-- Given records follows --

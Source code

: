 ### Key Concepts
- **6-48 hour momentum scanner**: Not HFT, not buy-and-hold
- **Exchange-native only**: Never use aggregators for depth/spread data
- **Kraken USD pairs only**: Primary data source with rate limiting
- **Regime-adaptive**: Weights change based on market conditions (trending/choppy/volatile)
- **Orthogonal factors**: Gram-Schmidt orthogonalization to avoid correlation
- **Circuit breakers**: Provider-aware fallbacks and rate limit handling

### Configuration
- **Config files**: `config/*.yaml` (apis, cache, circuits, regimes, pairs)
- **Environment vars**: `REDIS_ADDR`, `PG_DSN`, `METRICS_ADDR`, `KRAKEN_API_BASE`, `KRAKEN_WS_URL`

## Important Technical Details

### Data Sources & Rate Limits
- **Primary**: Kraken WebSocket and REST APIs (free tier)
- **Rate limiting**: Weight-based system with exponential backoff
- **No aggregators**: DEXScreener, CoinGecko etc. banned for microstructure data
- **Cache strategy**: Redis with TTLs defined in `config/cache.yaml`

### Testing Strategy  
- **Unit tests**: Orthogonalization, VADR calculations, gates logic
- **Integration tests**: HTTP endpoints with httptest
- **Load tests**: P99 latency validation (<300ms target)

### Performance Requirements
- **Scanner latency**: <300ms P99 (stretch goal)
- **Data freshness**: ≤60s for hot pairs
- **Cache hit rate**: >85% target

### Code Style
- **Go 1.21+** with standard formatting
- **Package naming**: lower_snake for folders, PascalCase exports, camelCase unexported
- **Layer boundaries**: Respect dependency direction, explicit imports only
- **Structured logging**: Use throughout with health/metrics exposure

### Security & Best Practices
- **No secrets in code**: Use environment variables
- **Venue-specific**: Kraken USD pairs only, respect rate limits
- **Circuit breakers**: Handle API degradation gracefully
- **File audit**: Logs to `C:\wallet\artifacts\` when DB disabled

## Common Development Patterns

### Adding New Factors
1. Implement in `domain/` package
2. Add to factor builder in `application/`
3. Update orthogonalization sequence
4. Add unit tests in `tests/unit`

-- Given records concluded --

- _What is required_: Count each line above in which the string "target" appears, then state only the total.

- _Answer area_: 2